Friday, January 05, 2007

What the Heck Is Darwinian Morality?

 
John G. West is one of the chief IDiots over at the Discovery Institute. He has posted an article on Darwinism and Traditional Morality. It appears that West wrote a book about this stuff called Darwin’s Conservatives: The Misguided Quest. I haven't read it, and I don't intend to.

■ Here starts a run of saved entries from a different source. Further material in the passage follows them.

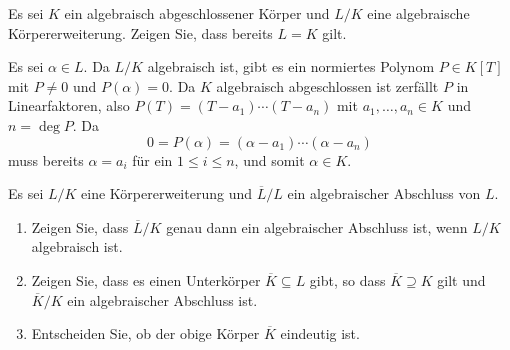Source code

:\begin{question}
  \label{question: algebraically closed fields have no nontrivial algebraic extensions}
  Es sei $K$ ein algebraisch abgeschlossener Körper und $L/K$ eine algebraische Körpererweiterung.
  Zeigen Sie, dass bereits $L = K$ gilt.
\end{question}


\begin{solution}
  Es sei $\alpha \in L$.
  Da $L/K$ algebraisch ist, gibt es ein normiertes Polynom $P \in K[T]$ mit $P \neq 0$ und $P(\alpha) = 0$.
  Da $K$ algebraisch abgeschlossen ist zerfällt $P$ in Linearfaktoren, also $P(T) = (T - a_1) \dotsm (T - a_n)$ mit $a_1, \dotsc, a_n \in K$ und $n = \deg P$.
  Da
  \[
      0
    = P(\alpha)
    = (\alpha - a_1) \dotsm (\alpha - a_n)
  \]
  muss bereits $\alpha = a_i$ für ein $1 \leq i \leq n$, und somit $\alpha \in K$.
\end{solution}


\begin{question}
  \label{question: transitivity of algebraic closure}
  Es sei $L/K$ eine Körpererweiterung und $\overline{L}/L$ ein algebraischer Abschluss von $L$.
  \begin{enumerate}
    \item
      Zeigen Sie, dass $\overline{L}/K$ genau dann ein algebraischer Abschluss ist, wenn $L/K$ algebraisch ist.
    \item
      Zeigen Sie, dass es einen Unterkörper $\overline{K} \subseteq L$ gibt, so dass $\overline{K} \supseteq K$ gilt und $\overline{K}/K$ ein algebraischer Abschluss ist.
    \item
      Entscheiden Sie, ob der obige Körper $\overline{K}$ eindeutig ist.
  \end{enumerate}
\end{question}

Here's what West says in the online article at Evolution News & Views (sic). I'm not making this up.
In my book, I challenge the attempt to locate a non-relative justification for morality in Darwinism. According to a Darwinian conception of ethics, every behavior regularly practiced by at least some subpopulation of human beings is ultimately a product of natural selection. Thus, while the maternal instinct is “natural” according to Darwinism, so is infanticide. While monogamy is “natural,” so are polygamy and adultery. Because of this uncomfortable truth, even some noted Darwinists such as Thomas Huxley have recognized the difficulty of grounding ethics in a Darwinian understanding of nature.
Huxley was no idiot. Like every other rational being, he recognizes that you can't base a code of ethics on Darwinism, or any other part of science. Talk about a strawman! What the heck goes on in the minds of these IDiots? Is it religion that makes them so stupid?

7 comments:

  1. "What the heck goes on in the minds of these IDiots?"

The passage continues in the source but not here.